It may have been honest, but it was also an epic disaster politically. From the moment the document landed, May was in trouble; her lead in the polls slowly fell until it had all but disappeared by election day. Part of the problem was that while the prime minister and her team disagreed with Crosby’s position that people wanted stability, they had never run a national campaign before and so deferred to his judgment on messaging. Following Crosby’s advice, May toured the country as the face of a “strong and stable” government battling an opponent she painted as dangerous. She wanted to be the candidate of change, but she was selling herself as the opposite—running, in effect, two campaigns.
In the aftermath of the result, those close to May and Crosby each began shifting blame over which side had cost the party outright victory. May’s aides—and even the prime minister herself—concluded that she had failed to stick to her convictions to become the change candidate. She should not have offered strong and stable, her supporters said, but strong and radical. Crosby and his supporters pushed back, lambasting May and her team for blowing a winnable election.
With May’s authority shot and her most senior aides having quit or being forced to resign, there was no contest over who would win the narrative battle. Crosby had successfully helped steer the Tories back to power in 2010, masterminded David Cameron’s shock victory five years later, and overseen both of Johnson’s successful tilts at the London mayoralty in 2008 and 2012. He was a man with many friends in the party, including its next leader.
Read: The quotidian uncertainty of Britain’s monumental shift
After last weekend’s release of Johnson’s manifesto, in which all the misery had been stripped out, along with any other problematic policy that caused the party trouble in 2017, I went back to Crosby’s original memo, which my coauthor and I had obtained and included in our 2017 book. It read like a guide to everything Johnson is trying this time around.
Crosby’s memo starts off arguing that the Conservatives would need to “nail down the ‘why’” in terms of the timing of the election, before saying that voters were “actively seeking to avoid uncertainty and maintain the status quo.” Fast-forward to 2019: From day one of the current campaign, Johnson has repeatedly told voters that he did not want this election, but he had to call it because Parliament was blocking Brexit. And ever since becoming prime minister, Johnson has argued that Parliament must “get Brexit done” so it can get back to the bread and butter of politics: improving public services and growing the economy.
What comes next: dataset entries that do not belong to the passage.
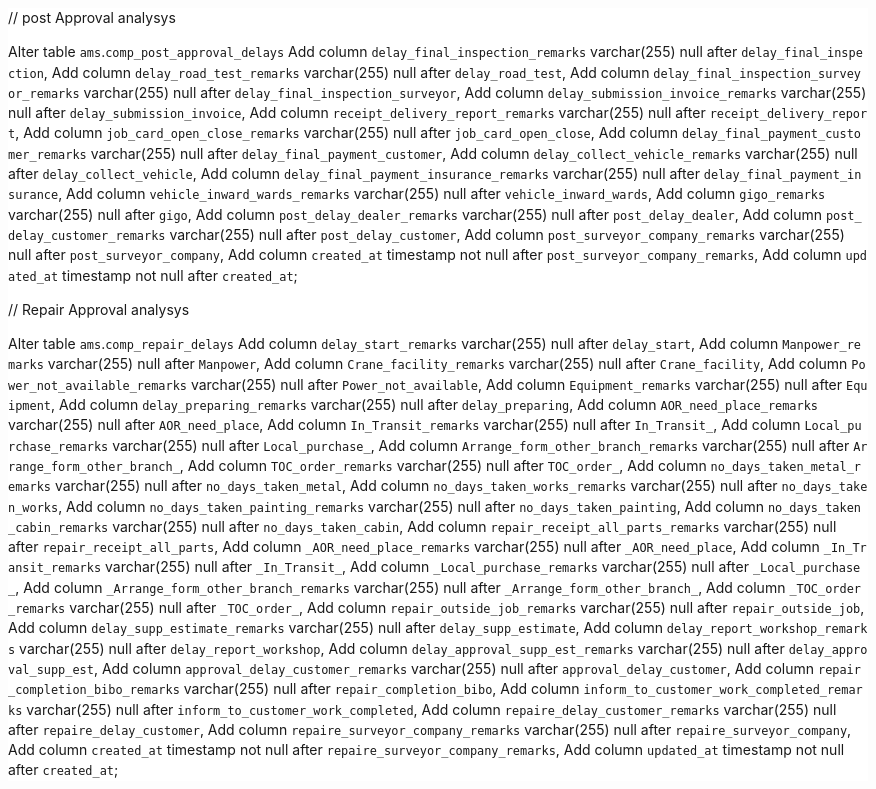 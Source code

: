// post Approval  analysys

Alter table `ams`.`comp_post_approval_delays`
Add column `delay_final_inspection_remarks` varchar(255) null after `delay_final_inspection`,
Add column `delay_road_test_remarks` varchar(255) null after `delay_road_test`,
Add column `delay_final_inspection_surveyor_remarks` varchar(255) null after `delay_final_inspection_surveyor`,
Add column `delay_submission_invoice_remarks` varchar(255) null after `delay_submission_invoice`,
Add column `receipt_delivery_report_remarks` varchar(255) null after `receipt_delivery_report`,
Add column `job_card_open_close_remarks` varchar(255) null after `job_card_open_close`,
Add column `delay_final_payment_customer_remarks` varchar(255) null after `delay_final_payment_customer`,
Add column `delay_collect_vehicle_remarks` varchar(255) null after `delay_collect_vehicle`,
Add column `delay_final_payment_insurance_remarks` varchar(255) null after `delay_final_payment_insurance`,
Add column `vehicle_inward_wards_remarks` varchar(255) null after `vehicle_inward_wards`,
Add column `gigo_remarks` varchar(255) null after `gigo`,
Add column `post_delay_dealer_remarks` varchar(255) null after `post_delay_dealer`,
Add column `post_delay_customer_remarks` varchar(255) null after `post_delay_customer`,
Add column `post_surveyor_company_remarks` varchar(255) null after `post_surveyor_company`,
Add column `created_at` timestamp not null after `post_surveyor_company_remarks`,
Add column `updated_at` timestamp not null after `created_at`;


// Repair Approval analysys

Alter table  `ams`.`comp_repair_delays`
Add column `delay_start_remarks` varchar(255) null after `delay_start`,
Add column `Manpower_remarks` varchar(255) null after `Manpower`,
Add column `Crane_facility_remarks` varchar(255) null after `Crane_facility`,
Add column `Power_not_available_remarks` varchar(255) null after `Power_not_available`,
Add column `Equipment_remarks` varchar(255) null after `Equipment`,
Add column `delay_preparing_remarks` varchar(255) null after `delay_preparing`,
Add column `AOR_need_place_remarks` varchar(255) null after `AOR_need_place`,
Add column `In_Transit_remarks` varchar(255) null after `In_Transit_`,
Add column `Local_purchase_remarks` varchar(255) null after `Local_purchase_`,
Add column `Arrange_form_other_branch_remarks` varchar(255) null after `Arrange_form_other_branch_`,
Add column `TOC_order_remarks` varchar(255) null after `TOC_order_`,
Add column `no_days_taken_metal_remarks` varchar(255) null after `no_days_taken_metal`,
Add column `no_days_taken_works_remarks` varchar(255) null after `no_days_taken_works`,
Add column `no_days_taken_painting_remarks` varchar(255) null after `no_days_taken_painting`,
Add column `no_days_taken_cabin_remarks` varchar(255) null after `no_days_taken_cabin`,
Add column `repair_receipt_all_parts_remarks` varchar(255) null after `repair_receipt_all_parts`,
Add column `_AOR_need_place_remarks` varchar(255) null after `_AOR_need_place`,
Add column `_In_Transit_remarks` varchar(255) null after `_In_Transit_`,
Add column `_Local_purchase_remarks` varchar(255) null after `_Local_purchase_`,
Add column `_Arrange_form_other_branch_remarks` varchar(255) null after `_Arrange_form_other_branch_`,
Add column `_TOC_order_remarks` varchar(255) null after `_TOC_order_`,
Add column `repair_outside_job_remarks` varchar(255) null after `repair_outside_job`,
Add column `delay_supp_estimate_remarks` varchar(255) null after `delay_supp_estimate`,
Add column `delay_report_workshop_remarks` varchar(255) null after `delay_report_workshop`,
Add column `delay_approval_supp_est_remarks` varchar(255) null after `delay_approval_supp_est`,
Add column `approval_delay_customer_remarks` varchar(255) null after `approval_delay_customer`,
Add column `repair_completion_bibo_remarks` varchar(255) null after `repair_completion_bibo`,
Add column `inform_to_customer_work_completed_remarks` varchar(255) null after `inform_to_customer_work_completed`,
Add column `repaire_delay_customer_remarks` varchar(255) null after `repaire_delay_customer`,
Add column `repaire_surveyor_company_remarks` varchar(255) null after `repaire_surveyor_company`,
Add column `created_at` timestamp not null after `repaire_surveyor_company_remarks`,
Add column `updated_at` timestamp not null after `created_at`;
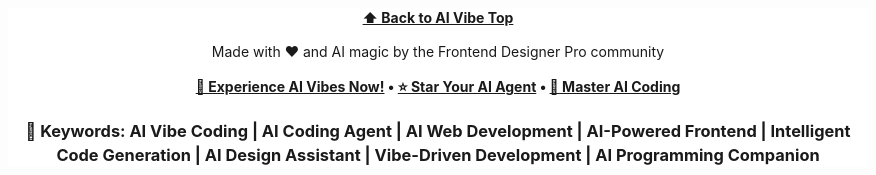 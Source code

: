 
<div align="center">

**[⬆ Back to AI Vibe Top](#-frontend-designer-pro---your-ai-vibe-coding-agent)**

Made with ❤️ and AI magic by the Frontend Designer Pro community

**[🤖 Experience AI Vibes Now!](https://vizcode.netlify.app) • [⭐ Star Your AI Agent](https://github.com/ans.inayat/frontend-designer-pro) • [📖 Master AI Coding](https://github.com/ans.inayat/frontend-designer-pro/wiki)**

### 🎨 Keywords: AI Vibe Coding | AI Coding Agent | AI Web Development | AI-Powered Frontend | Intelligent Code Generation | AI Design Assistant | Vibe-Driven Development | AI Programming Companion

</div>

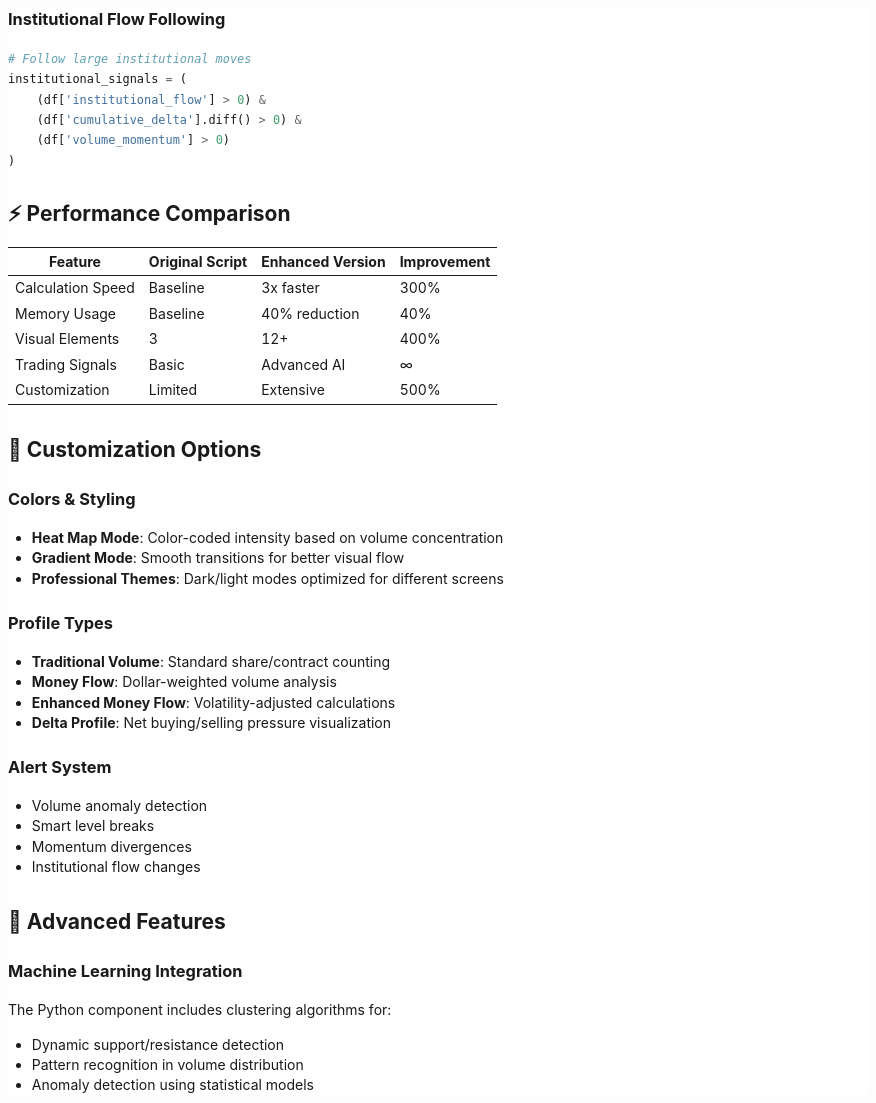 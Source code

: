 ### **Institutional Flow Following**
```python
# Follow large institutional moves
institutional_signals = (
    (df['institutional_flow'] > 0) &
    (df['cumulative_delta'].diff() > 0) &
    (df['volume_momentum'] > 0)
)
```

## ⚡ Performance Comparison

| Feature | Original Script | Enhanced Version | Improvement |
|---------|----------------|------------------|-------------|
| Calculation Speed | Baseline | 3x faster | 300% |
| Memory Usage | Baseline | 40% reduction | 40% |
| Visual Elements | 3 | 12+ | 400% |
| Trading Signals | Basic | Advanced AI | ∞ |
| Customization | Limited | Extensive | 500% |

## 🎨 Customization Options

### Colors & Styling
- **Heat Map Mode**: Color-coded intensity based on volume concentration
- **Gradient Mode**: Smooth transitions for better visual flow
- **Professional Themes**: Dark/light modes optimized for different screens

### Profile Types
- **Traditional Volume**: Standard share/contract counting
- **Money Flow**: Dollar-weighted volume analysis  
- **Enhanced Money Flow**: Volatility-adjusted calculations
- **Delta Profile**: Net buying/selling pressure visualization

### Alert System
- Volume anomaly detection
- Smart level breaks
- Momentum divergences
- Institutional flow changes

## 🔮 Advanced Features

### Machine Learning Integration
The Python component includes clustering algorithms for:
- Dynamic support/resistance detection
- Pattern recognition in volume distribution
- Anomaly detection using statistical models
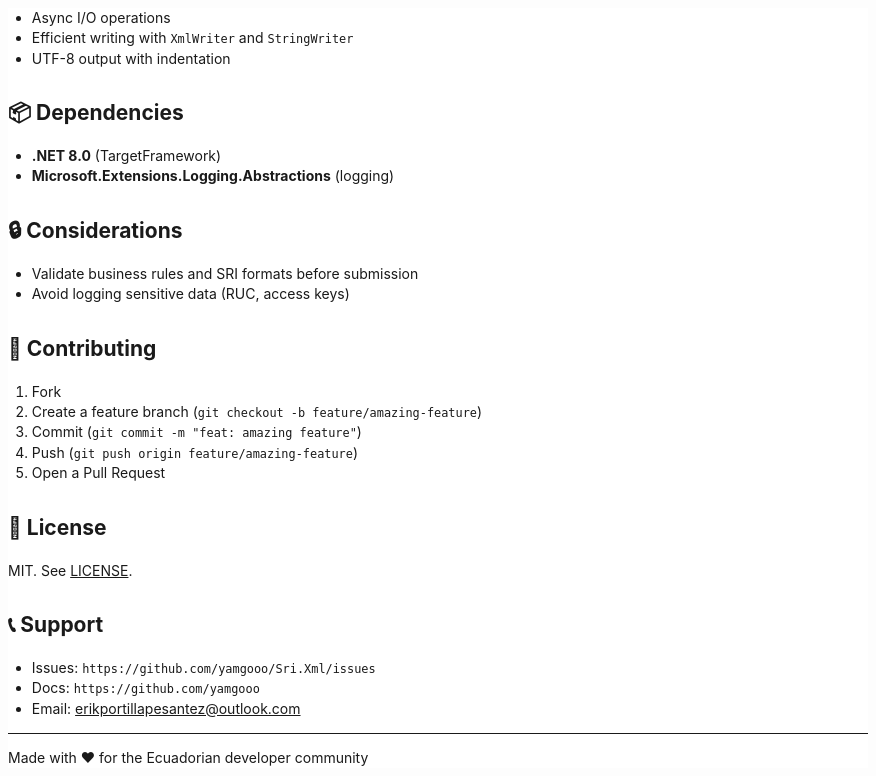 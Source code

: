 - Async I/O operations
- Efficient writing with `XmlWriter` and `StringWriter`
- UTF-8 output with indentation

## 📦 Dependencies

- **.NET 8.0** (TargetFramework)
- **Microsoft.Extensions.Logging.Abstractions** (logging)

## 🔒 Considerations

- Validate business rules and SRI formats before submission
- Avoid logging sensitive data (RUC, access keys)

## 🤝 Contributing

1. Fork
2. Create a feature branch (`git checkout -b feature/amazing-feature`)
3. Commit (`git commit -m "feat: amazing feature"`)
4. Push (`git push origin feature/amazing-feature`)
5. Open a Pull Request

## 📄 License

MIT. See [LICENSE](LICENSE).

## 📞 Support

- Issues: `https://github.com/yamgooo/Sri.Xml/issues`
- Docs: `https://github.com/yamgooo`
- Email: erikportillapesantez@outlook.com

---

Made with ❤️ for the Ecuadorian developer community


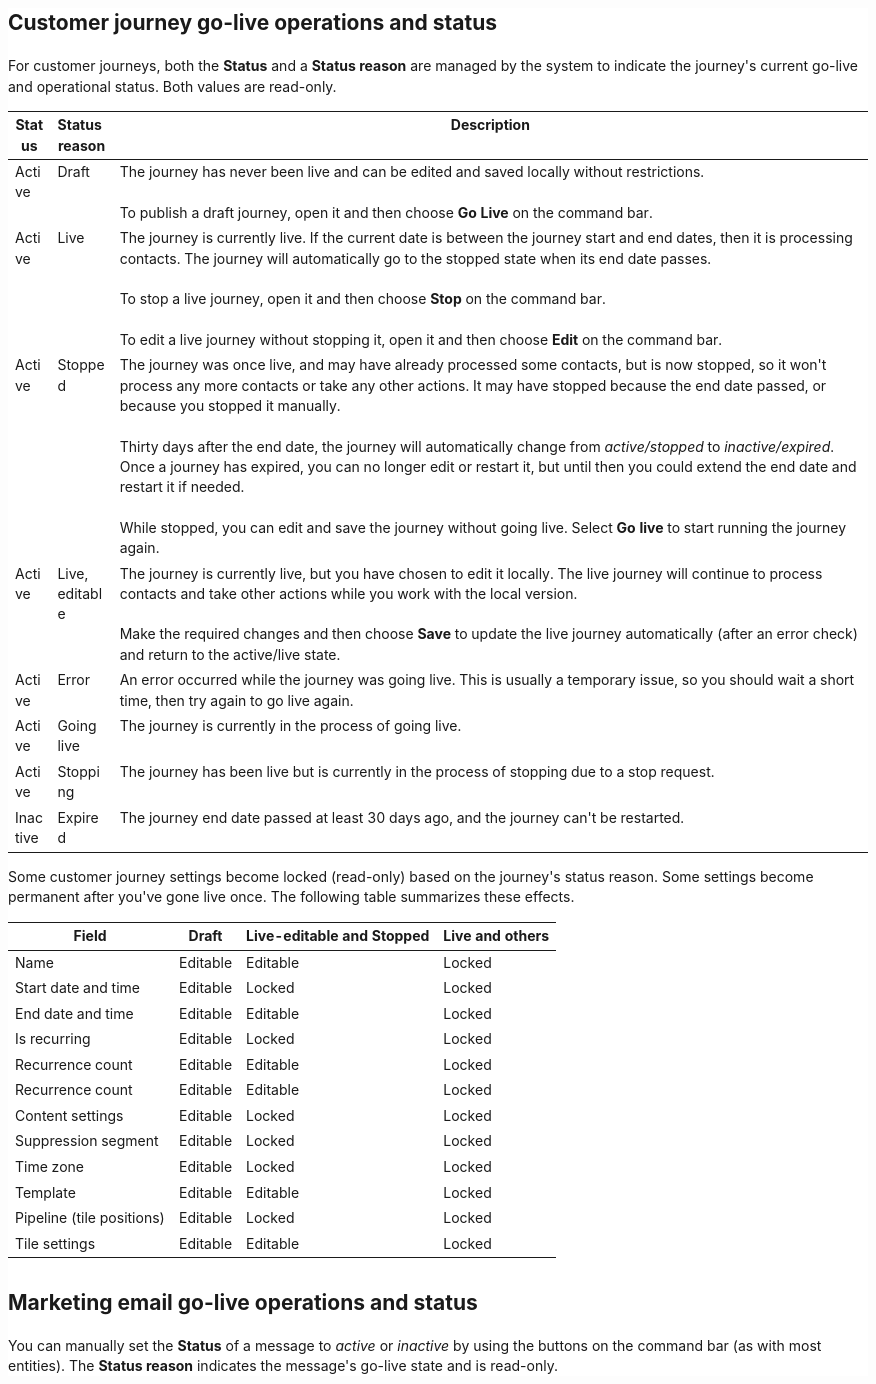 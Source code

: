 ## Customer journey go-live operations and status

For customer journeys, both the **Status** and a **Status reason** are managed by the system to indicate the journey's current go-live and operational status. Both values are read-only.

| Status | Status&nbsp;reason | Description |
| --- | --- | --- |
| Active | Draft | The journey has never been live and can be edited and saved locally without restrictions.<br><br>To publish a draft journey, open it and then choose **Go Live** on the command bar. |
| Active | Live | The journey is currently live. If the current date is between the journey start and end dates, then it is processing contacts. The journey will automatically go to the stopped state when its end date passes.<br><br>To stop a live journey, open it and then choose **Stop** on the command bar.<br><br>To edit a live journey without stopping it, open it and then choose **Edit** on the command bar. |
| Active | Stopped | The journey was once live, and may have already processed some contacts, but is now stopped, so it won't process any more contacts or take any other actions. It may have stopped because the end date passed, or because you stopped it manually.<br><br>Thirty days after the end date, the journey will automatically change from _active/stopped_ to _inactive/expired_. Once a journey has expired, you can no longer edit or restart it, but until then you could extend the end date and restart it if needed.<br><br>While stopped, you can edit and save the journey without going live. Select **Go live** to start running the journey again. |
| Active | Live, editable | The journey is currently live, but you have chosen to edit it locally. The live journey will continue to process contacts and take other actions while you work with the local version.<br><br>Make the required changes and then choose **Save** to update the live journey automatically (after an error check) and return to the active/live state. |
| Active | Error | An error occurred while the journey was going live. This is usually a temporary issue, so you should wait a short time, then try again to go live again. |
| Active | Going live | The journey is currently in the process of going live. |
| Active | Stopping | The journey has been live but is currently in the process of stopping due to a stop request. |
| Inactive | Expired | The journey end date passed at least 30 days ago, and the journey can't be restarted. |

Some customer journey settings become locked (read-only) based on the journey's status reason. Some settings become permanent after you've gone live once. The following table summarizes these effects.

| Field | Draft | Live-editable and Stopped | Live and others |
| --- | --- | --- | --- |
| Name | Editable | Editable | Locked |
| Start date and time | Editable | Locked | Locked |
| End date and time | Editable | Editable | Locked |
| Is recurring | Editable | Locked | Locked |
| Recurrence count | Editable | Editable | Locked |
| Recurrence count | Editable | Editable | Locked |
| Content settings | Editable | Locked | Locked |
| Suppression segment | Editable | Locked | Locked |
| Time zone | Editable | Locked | Locked |
| Template | Editable | Editable | Locked |
| Pipeline (tile positions) | Editable | Locked | Locked |
| Tile settings | Editable | Editable | Locked |

## Marketing email go-live operations and status

You can manually set the **Status** of a message to _active_ or _inactive_ by using the buttons on the command bar (as with most entities). The **Status reason** indicates the message's go-live state and is read-only.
Crosby finished his memo with a five-point plan: Be clear why this election is needed. Frame it as a choice between stability and uncertainty. Demonstrate to the country that the only way to secure that stability is with a solid and united party. Convince the public that this party is the Tories. And, finally, take every opportunity to contrast with Corbyn. On each point, Johnson is sticking to that script. He has set up his alibi for the election, framed it as Crosby suggested, repeated the line that every Conservative election candidate has signed up to his Brexit plan, warned of chaos with Labour, and repeatedly hammered Corbyn over his leadership on Brexit.
Corbyn, then, is using the same tactics he employed last time, but amped up to 11, while Johnson is running a campaign that May could have run but chose not to. In a way, they are both fighting the 2019 election with 2017 scripts.